::: PROVIDED MATERIAL :::

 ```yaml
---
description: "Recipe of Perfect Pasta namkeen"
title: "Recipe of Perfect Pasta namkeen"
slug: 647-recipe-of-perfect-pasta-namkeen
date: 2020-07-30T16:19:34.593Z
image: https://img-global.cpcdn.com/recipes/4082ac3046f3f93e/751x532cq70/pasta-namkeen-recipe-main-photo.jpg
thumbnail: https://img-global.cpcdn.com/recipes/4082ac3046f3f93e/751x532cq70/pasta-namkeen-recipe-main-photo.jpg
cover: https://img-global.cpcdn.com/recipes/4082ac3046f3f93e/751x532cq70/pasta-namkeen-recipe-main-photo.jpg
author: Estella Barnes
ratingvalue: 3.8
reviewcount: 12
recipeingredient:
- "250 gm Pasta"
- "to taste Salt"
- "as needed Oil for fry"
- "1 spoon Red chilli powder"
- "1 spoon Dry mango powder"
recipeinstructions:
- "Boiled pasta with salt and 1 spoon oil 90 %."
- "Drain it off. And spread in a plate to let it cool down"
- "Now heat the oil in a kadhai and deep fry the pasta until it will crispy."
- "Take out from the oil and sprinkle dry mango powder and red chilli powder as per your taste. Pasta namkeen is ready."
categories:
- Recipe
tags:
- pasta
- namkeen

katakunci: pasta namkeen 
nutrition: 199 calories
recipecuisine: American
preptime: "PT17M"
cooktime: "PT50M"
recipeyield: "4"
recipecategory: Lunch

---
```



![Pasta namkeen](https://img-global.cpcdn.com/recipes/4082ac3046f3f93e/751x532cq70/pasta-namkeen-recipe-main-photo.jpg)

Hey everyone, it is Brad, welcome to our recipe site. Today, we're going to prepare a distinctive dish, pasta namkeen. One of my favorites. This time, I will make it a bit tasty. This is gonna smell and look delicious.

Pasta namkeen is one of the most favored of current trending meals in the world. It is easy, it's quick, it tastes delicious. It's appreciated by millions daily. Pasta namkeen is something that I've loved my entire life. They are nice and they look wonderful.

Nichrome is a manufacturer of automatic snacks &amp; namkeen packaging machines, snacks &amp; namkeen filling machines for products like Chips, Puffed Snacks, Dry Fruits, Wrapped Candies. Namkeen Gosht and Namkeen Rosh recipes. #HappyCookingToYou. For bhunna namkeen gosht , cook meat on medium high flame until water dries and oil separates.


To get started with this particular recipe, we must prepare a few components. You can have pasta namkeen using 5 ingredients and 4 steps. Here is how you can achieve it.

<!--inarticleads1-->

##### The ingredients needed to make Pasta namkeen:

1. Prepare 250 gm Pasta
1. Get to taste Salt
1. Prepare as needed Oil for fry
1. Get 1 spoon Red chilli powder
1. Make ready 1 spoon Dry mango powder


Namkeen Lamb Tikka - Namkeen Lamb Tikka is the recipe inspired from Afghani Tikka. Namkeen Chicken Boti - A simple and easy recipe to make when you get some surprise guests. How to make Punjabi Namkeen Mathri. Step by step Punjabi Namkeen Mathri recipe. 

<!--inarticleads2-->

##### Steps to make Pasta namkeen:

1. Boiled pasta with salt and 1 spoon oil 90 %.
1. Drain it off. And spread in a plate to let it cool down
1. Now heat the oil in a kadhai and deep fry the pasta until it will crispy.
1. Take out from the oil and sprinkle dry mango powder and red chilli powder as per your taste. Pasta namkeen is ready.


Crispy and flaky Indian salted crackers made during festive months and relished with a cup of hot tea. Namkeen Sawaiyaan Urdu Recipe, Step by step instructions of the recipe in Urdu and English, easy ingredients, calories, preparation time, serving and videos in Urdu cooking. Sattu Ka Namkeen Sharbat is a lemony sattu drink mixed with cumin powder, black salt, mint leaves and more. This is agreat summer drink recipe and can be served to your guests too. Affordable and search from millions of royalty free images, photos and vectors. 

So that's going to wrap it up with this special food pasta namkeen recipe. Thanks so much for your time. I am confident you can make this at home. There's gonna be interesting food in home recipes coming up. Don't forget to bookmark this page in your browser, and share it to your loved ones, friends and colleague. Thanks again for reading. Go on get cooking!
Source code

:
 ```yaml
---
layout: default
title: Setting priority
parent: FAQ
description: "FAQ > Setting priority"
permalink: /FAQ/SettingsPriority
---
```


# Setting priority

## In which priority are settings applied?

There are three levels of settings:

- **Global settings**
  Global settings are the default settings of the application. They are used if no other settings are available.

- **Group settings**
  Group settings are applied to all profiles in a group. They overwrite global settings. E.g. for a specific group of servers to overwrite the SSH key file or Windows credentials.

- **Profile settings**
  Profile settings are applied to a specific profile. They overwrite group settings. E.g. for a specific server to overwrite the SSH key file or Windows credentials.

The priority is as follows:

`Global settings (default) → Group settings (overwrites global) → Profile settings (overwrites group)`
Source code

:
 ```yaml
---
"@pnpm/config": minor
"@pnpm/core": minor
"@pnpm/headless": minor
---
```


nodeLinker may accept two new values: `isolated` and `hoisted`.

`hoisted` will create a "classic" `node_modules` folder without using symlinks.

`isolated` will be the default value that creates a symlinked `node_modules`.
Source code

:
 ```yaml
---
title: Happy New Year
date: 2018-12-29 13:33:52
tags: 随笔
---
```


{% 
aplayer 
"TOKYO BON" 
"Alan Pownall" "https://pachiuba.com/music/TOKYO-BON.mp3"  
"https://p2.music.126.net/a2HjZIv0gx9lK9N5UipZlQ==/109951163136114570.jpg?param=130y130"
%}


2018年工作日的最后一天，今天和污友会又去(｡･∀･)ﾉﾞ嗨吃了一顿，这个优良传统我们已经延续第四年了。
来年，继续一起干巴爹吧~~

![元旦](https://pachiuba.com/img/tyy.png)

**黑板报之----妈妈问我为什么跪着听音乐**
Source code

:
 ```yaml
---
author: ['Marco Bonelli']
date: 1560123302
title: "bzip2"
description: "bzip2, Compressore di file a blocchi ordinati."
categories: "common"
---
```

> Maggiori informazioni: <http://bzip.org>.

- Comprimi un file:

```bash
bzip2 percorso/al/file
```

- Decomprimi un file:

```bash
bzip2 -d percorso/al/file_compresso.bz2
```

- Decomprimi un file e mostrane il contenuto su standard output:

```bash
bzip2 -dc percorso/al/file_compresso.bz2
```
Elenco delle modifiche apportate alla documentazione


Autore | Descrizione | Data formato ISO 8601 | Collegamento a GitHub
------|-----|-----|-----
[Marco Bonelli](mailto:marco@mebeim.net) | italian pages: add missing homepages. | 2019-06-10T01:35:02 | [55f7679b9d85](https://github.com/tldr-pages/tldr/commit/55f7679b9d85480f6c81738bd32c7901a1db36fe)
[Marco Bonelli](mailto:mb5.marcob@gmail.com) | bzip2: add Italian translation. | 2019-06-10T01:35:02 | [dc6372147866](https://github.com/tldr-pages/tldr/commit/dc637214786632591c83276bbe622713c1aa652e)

:::

### ACTIVITY
The range runs from the line above containing "1. Take out" to the line containing "- **Group settings**", inclusive. Restate those lines word for word and no others.

### REPLY
1. Take out from the oil and sprinkle dry mango powder and red chilli powder as per your taste. Pasta namkeen is ready.


Crispy and flaky Indian salted crackers made during festive months and relished with a cup of hot tea. Namkeen Sawaiyaan Urdu Recipe, Step by step instructions of the recipe in Urdu and English, easy ingredients, calories, preparation time, serving and videos in Urdu cooking. Sattu Ka Namkeen Sharbat is a lemony sattu drink mixed with cumin powder, black salt, mint leaves and more. This is agreat summer drink recipe and can be served to your guests too. Affordable and search from millions of royalty free images, photos and vectors. 

So that's going to wrap it up with this special food pasta namkeen recipe. Thanks so much for your time. I am confident you can make this at home. There's gonna be interesting food in home recipes coming up. Don't forget to bookmark this page in your browser, and share it to your loved ones, friends and colleague. Thanks again for reading. Go on get cooking!
Source code

:
 ```yaml
---
layout: default
title: Setting priority
parent: FAQ
description: "FAQ > Setting priority"
permalink: /FAQ/SettingsPriority
---
```


# Setting priority

## In which priority are settings applied?

There are three levels of settings:

- **Global settings**
  Global settings are the default settings of the application. They are used if no other settings are available.

- **Group settings**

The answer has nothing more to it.